Content starts
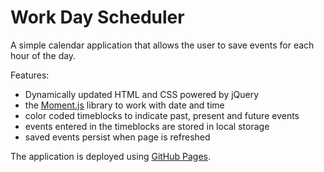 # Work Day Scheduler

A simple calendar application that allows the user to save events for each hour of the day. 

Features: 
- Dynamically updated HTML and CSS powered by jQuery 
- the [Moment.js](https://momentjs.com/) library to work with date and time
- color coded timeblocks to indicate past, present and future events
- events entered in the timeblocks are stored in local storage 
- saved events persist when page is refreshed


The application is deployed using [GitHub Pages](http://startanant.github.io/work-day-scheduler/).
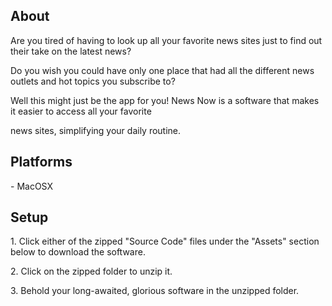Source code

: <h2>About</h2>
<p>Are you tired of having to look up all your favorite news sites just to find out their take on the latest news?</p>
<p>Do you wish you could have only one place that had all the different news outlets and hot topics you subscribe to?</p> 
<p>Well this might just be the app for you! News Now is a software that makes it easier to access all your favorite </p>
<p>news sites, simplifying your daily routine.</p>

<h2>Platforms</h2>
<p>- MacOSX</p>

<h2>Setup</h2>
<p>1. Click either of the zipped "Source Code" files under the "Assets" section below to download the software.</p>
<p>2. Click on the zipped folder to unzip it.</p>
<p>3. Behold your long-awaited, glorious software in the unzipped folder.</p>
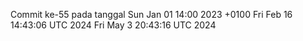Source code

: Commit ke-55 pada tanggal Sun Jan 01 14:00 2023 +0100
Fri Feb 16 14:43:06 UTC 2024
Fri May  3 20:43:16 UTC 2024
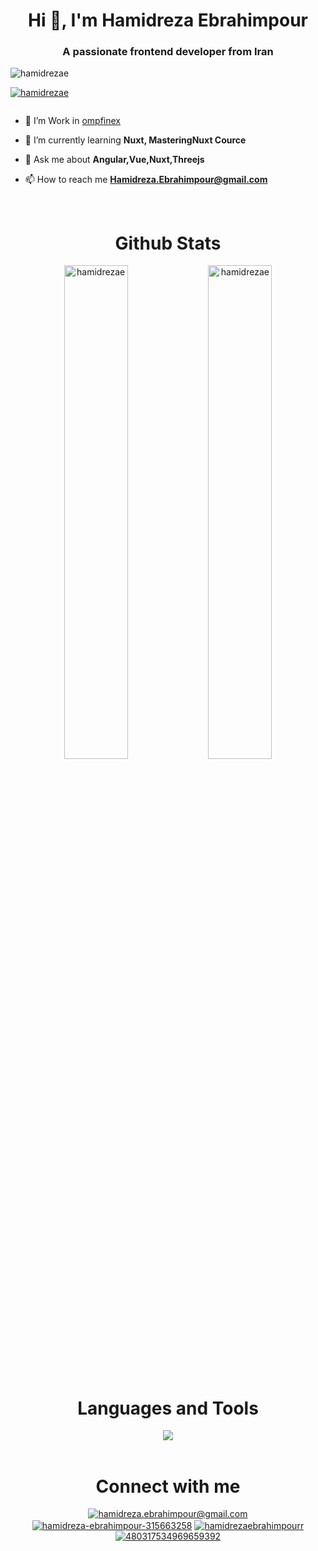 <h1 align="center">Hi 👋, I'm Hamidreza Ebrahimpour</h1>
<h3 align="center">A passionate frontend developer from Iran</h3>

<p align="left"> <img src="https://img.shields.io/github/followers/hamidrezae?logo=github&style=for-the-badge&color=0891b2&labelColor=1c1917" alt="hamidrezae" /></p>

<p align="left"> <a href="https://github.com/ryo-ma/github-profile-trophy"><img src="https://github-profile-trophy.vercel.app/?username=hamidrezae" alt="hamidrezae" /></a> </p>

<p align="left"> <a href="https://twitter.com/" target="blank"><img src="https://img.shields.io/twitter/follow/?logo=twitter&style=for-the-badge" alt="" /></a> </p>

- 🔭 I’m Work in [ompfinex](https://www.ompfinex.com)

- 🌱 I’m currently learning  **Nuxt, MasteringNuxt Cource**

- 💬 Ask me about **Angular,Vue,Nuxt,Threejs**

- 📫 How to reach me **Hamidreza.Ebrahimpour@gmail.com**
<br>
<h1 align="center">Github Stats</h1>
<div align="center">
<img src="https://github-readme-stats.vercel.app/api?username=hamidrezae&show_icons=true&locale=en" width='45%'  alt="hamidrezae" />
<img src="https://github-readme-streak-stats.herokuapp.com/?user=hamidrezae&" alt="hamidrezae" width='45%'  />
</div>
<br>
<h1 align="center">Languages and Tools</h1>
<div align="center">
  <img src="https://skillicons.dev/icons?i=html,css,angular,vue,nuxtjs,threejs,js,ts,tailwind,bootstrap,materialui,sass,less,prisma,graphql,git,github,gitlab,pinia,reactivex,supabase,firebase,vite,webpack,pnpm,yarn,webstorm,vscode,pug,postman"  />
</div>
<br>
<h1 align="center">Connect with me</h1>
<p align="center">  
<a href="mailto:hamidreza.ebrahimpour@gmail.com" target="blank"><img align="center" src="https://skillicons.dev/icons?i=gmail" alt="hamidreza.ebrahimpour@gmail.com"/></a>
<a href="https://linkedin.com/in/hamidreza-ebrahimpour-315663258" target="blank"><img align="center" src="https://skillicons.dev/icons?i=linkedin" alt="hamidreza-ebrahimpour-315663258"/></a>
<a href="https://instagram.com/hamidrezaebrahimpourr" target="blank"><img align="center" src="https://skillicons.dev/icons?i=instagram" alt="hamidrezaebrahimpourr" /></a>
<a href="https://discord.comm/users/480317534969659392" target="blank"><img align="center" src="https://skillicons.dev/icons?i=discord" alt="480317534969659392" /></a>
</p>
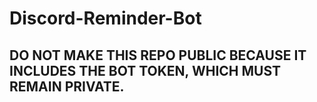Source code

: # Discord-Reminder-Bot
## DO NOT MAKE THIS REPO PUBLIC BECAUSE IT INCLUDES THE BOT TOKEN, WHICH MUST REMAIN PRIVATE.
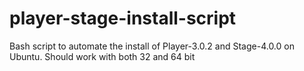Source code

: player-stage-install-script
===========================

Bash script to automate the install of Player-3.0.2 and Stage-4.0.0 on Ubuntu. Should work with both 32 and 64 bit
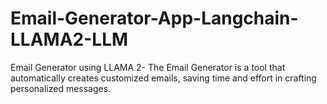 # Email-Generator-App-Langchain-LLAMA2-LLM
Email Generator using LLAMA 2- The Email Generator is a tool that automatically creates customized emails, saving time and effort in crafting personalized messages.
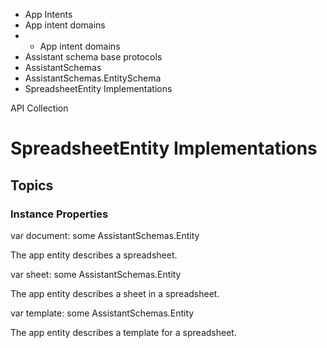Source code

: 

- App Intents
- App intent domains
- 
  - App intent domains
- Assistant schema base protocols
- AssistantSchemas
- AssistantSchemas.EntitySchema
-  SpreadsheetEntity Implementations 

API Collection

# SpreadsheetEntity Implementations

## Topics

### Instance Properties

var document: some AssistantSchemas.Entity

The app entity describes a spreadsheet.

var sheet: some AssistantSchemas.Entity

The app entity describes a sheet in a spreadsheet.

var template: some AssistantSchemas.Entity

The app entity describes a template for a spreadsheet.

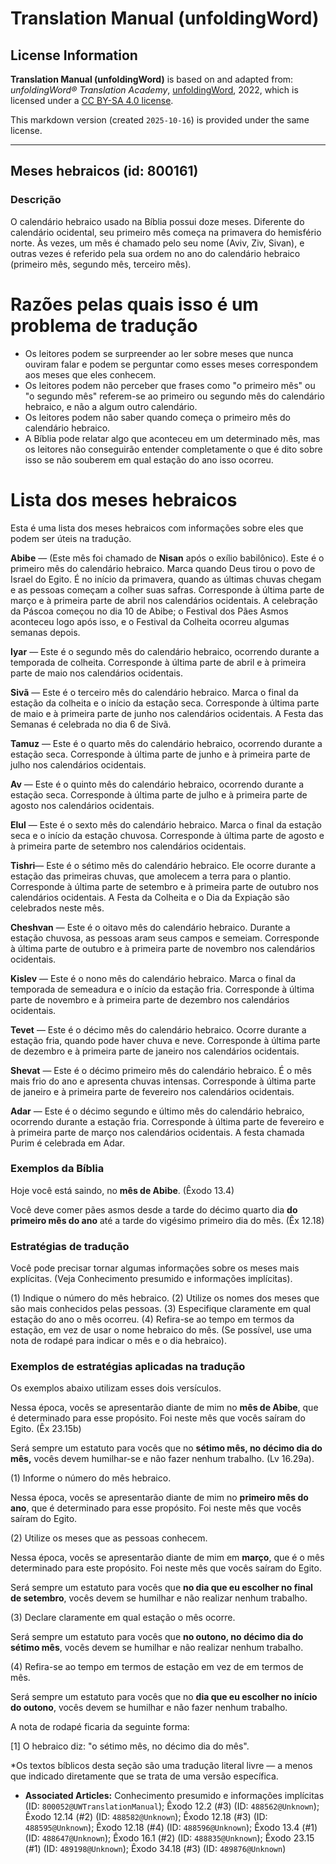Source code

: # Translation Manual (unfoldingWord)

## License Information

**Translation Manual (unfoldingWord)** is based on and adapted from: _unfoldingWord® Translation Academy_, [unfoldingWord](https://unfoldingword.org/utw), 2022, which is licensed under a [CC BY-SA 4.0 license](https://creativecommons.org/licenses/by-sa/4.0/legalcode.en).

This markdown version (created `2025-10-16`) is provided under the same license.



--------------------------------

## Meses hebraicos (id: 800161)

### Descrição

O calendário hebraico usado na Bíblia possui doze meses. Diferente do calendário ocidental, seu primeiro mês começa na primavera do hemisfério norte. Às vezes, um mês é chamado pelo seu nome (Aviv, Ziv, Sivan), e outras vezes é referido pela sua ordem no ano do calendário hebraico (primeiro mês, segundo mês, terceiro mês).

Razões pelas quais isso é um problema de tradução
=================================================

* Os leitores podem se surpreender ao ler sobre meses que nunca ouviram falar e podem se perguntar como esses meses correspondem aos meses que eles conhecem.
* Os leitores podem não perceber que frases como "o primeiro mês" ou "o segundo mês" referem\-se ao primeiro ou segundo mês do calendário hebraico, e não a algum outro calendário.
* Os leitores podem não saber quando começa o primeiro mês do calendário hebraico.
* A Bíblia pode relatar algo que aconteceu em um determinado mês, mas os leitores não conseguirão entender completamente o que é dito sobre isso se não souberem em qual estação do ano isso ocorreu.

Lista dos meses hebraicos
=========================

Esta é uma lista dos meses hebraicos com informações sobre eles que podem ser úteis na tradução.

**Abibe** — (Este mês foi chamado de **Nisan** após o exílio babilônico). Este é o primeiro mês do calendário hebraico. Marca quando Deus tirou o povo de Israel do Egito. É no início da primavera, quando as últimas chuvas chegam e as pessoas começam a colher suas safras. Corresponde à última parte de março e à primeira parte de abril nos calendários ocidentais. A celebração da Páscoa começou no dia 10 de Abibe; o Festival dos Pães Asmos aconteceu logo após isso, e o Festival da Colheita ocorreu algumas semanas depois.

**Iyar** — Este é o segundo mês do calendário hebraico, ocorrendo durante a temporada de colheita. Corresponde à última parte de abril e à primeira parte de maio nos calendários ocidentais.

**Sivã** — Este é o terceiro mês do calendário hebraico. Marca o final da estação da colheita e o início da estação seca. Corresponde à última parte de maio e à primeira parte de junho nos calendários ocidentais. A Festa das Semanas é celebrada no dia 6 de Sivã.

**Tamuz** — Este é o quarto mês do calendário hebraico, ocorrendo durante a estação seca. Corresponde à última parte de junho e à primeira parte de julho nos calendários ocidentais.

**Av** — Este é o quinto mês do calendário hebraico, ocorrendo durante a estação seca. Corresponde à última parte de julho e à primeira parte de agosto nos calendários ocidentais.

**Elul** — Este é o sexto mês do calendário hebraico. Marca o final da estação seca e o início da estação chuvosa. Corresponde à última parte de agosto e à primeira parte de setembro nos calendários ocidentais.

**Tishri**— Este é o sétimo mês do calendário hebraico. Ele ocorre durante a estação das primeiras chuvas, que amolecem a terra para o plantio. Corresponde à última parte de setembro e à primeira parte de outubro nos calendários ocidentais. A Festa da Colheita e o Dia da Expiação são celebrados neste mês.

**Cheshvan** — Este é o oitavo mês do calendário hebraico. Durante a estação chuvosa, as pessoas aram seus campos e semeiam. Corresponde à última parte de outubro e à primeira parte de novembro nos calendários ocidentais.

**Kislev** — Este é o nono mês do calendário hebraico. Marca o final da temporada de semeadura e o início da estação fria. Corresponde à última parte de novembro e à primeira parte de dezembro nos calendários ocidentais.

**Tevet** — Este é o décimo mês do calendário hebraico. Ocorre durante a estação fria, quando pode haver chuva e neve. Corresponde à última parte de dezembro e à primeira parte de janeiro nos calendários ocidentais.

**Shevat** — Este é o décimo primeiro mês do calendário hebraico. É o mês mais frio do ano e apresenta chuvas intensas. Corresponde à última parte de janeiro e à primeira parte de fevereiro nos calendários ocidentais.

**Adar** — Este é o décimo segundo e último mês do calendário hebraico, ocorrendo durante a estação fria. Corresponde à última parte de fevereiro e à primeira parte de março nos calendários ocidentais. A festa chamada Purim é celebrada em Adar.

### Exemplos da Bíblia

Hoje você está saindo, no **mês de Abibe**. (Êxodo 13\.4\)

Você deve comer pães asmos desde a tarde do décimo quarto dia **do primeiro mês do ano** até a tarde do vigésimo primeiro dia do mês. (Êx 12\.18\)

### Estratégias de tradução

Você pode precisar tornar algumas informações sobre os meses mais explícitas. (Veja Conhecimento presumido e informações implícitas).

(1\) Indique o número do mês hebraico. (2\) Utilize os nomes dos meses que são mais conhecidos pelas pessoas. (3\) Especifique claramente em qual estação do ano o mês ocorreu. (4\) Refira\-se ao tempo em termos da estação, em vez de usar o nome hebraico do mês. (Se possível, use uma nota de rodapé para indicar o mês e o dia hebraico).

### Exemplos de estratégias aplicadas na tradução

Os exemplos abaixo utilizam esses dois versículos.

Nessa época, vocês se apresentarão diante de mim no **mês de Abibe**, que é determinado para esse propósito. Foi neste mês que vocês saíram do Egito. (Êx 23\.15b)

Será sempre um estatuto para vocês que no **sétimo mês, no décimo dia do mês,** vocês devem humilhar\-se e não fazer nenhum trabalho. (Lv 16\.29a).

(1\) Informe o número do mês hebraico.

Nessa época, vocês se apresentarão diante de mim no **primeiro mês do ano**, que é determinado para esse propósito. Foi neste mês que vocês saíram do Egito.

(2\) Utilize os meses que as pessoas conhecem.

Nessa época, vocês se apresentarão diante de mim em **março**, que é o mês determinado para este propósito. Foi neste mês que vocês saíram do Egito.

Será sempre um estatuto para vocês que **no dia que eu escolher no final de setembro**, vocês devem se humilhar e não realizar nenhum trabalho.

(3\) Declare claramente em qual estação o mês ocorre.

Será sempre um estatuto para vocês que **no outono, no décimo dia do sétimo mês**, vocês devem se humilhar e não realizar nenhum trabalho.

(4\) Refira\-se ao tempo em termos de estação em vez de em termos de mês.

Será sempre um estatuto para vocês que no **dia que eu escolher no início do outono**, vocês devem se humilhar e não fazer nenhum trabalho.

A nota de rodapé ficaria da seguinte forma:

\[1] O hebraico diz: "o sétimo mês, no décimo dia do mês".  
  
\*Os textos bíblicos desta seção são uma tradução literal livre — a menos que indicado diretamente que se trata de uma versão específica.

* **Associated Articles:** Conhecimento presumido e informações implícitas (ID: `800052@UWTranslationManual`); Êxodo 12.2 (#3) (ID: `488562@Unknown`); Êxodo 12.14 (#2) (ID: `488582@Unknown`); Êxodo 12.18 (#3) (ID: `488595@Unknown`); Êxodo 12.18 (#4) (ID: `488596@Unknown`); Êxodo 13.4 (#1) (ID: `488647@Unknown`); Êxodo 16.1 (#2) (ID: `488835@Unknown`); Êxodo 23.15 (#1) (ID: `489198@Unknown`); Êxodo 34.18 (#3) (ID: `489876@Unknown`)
Content ends
Content starts
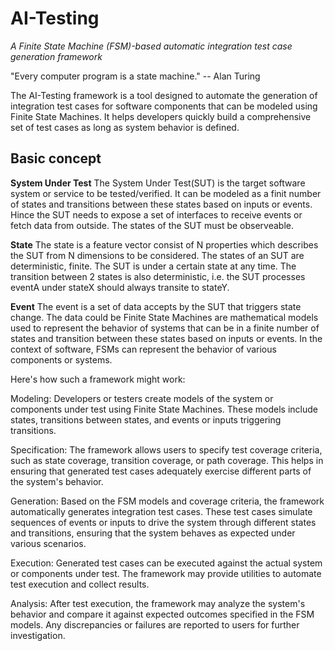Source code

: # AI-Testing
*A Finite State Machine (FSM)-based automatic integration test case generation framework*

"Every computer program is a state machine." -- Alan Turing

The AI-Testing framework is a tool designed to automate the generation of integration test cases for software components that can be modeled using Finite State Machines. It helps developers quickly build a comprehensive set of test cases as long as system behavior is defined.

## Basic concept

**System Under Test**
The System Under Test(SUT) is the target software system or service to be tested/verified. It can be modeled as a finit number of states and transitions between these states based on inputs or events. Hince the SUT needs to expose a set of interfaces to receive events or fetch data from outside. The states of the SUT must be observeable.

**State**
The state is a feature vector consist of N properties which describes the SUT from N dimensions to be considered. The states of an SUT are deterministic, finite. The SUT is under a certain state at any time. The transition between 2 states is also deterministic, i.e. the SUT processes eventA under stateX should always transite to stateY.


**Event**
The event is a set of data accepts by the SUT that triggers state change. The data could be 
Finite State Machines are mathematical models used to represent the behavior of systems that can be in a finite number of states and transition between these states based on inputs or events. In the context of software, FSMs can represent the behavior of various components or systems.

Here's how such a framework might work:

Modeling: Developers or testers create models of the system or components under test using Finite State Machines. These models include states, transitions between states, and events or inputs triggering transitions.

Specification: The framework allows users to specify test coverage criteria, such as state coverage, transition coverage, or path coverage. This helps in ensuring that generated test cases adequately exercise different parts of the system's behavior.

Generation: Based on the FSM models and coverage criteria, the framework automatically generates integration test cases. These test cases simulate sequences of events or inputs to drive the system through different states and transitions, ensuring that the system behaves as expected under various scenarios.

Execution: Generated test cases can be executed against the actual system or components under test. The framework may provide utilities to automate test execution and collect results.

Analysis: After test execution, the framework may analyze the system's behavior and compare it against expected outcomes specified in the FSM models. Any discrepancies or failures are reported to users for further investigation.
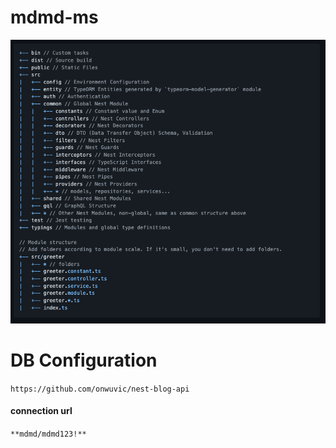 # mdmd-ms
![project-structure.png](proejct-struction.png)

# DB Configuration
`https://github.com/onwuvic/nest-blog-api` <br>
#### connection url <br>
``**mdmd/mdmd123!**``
Content ends
Content starts
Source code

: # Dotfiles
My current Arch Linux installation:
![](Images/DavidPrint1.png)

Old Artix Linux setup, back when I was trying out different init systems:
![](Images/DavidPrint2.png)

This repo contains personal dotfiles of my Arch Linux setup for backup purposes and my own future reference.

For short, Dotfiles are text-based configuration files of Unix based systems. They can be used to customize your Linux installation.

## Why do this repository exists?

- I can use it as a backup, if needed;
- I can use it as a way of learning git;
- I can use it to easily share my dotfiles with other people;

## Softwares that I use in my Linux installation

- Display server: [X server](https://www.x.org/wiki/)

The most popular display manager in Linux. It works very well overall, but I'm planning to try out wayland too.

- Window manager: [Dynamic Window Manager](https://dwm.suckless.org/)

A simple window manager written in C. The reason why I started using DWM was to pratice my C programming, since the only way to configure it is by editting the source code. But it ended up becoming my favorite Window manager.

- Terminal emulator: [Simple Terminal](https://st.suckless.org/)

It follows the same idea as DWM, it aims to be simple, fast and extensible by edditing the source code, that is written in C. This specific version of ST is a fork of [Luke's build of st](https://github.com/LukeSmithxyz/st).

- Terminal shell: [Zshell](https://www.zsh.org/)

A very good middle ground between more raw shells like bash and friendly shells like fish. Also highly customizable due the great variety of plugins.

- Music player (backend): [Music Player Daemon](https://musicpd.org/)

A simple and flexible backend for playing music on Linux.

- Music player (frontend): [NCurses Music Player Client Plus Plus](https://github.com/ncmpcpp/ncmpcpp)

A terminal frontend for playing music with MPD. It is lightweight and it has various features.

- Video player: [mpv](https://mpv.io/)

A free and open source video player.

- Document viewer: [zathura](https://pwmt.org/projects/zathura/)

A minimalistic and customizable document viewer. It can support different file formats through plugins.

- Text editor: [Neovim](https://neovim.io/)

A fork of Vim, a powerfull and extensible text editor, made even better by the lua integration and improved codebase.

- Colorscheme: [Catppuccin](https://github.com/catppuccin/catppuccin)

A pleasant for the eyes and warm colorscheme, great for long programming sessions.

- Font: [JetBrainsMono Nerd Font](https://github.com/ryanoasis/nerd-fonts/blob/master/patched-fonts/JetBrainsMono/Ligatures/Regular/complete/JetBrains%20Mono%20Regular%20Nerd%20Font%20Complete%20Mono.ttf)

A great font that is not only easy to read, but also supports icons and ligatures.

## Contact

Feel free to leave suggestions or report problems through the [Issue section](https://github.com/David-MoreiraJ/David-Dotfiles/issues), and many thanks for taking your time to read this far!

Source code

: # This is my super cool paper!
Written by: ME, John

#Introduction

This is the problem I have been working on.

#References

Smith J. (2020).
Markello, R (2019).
Content ends
What is the number of lines in the listing that hold "plugins"? Give that number and nothing more.

▶ _EXERCISE OUTPUT_
2